What about the rest? Mayorkas explained:

Of the over 60,000 individuals who have been brought into the United States [from Afghanistan]—and I will give you approximate figures and I will verify them, approximately 7 percent have been United States citizens. Approximately 6 percent have been lawful permanent residents. Approximately 3 percent have been individuals who are in receipt of the Special Immigrant Visas. The balance of that population are individuals whose applications have not yet been processed for approval who may qualify as SIVs and have not yet applied, who qualify or would qualify—I should say—as P-1 or P-2 refugees who have been employed by the United States government in Afghanistan and are otherwise vulnerable Afghan nationals, such as journalists, human rights advocates, et cetera.

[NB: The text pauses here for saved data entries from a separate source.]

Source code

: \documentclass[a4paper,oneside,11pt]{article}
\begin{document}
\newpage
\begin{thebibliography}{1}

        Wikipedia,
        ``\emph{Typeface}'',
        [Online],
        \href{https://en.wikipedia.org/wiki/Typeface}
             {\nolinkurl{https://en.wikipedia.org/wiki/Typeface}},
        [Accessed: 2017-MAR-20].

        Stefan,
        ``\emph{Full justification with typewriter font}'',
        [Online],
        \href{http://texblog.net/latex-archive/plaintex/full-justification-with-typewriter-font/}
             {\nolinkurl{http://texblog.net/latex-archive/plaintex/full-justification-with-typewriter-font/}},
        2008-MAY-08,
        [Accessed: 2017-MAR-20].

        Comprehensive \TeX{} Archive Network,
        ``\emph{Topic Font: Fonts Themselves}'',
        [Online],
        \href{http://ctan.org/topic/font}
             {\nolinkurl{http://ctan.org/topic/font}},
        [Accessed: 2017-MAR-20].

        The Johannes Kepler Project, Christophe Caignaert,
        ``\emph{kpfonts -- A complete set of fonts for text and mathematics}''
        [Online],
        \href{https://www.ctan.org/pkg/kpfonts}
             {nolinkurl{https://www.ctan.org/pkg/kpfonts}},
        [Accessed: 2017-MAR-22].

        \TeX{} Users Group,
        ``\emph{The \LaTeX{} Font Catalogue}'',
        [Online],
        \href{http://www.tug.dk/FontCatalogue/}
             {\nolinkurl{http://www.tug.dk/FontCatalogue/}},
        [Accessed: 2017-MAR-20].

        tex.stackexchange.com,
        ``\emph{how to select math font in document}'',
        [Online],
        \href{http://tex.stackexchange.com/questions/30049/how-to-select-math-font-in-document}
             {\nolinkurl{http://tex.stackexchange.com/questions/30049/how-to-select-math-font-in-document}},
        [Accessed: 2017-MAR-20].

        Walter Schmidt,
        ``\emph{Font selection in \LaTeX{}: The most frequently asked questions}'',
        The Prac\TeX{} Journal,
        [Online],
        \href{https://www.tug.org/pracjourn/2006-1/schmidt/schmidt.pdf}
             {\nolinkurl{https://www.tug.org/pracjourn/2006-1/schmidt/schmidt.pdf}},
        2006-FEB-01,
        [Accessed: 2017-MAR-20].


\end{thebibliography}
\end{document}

The upshot of this is that over eighty percent of the Afghan evacuees were neither American citizens nor SIV holders. So who are they? No one knows. Certainly Biden’s handlers don’t. Congressman Darrell Issa (R-Calif.) recently discovered that 12,000 of the Afghans who were sent to Camp As Sayliyah in Qatar and then went on to the U.S. were not just “individuals whose applications have not yet been processed for approval,” as Mayorkas put it, but had no identification at all. Issa stated: “They came with nothing. No Afghan I.D., no I.D. of any sorts. Those people were all forwarded on to the U.S., and that’s quite an admission. So many people had no I.D. whatsoever and yet find themselves in the United States today based on what they said.”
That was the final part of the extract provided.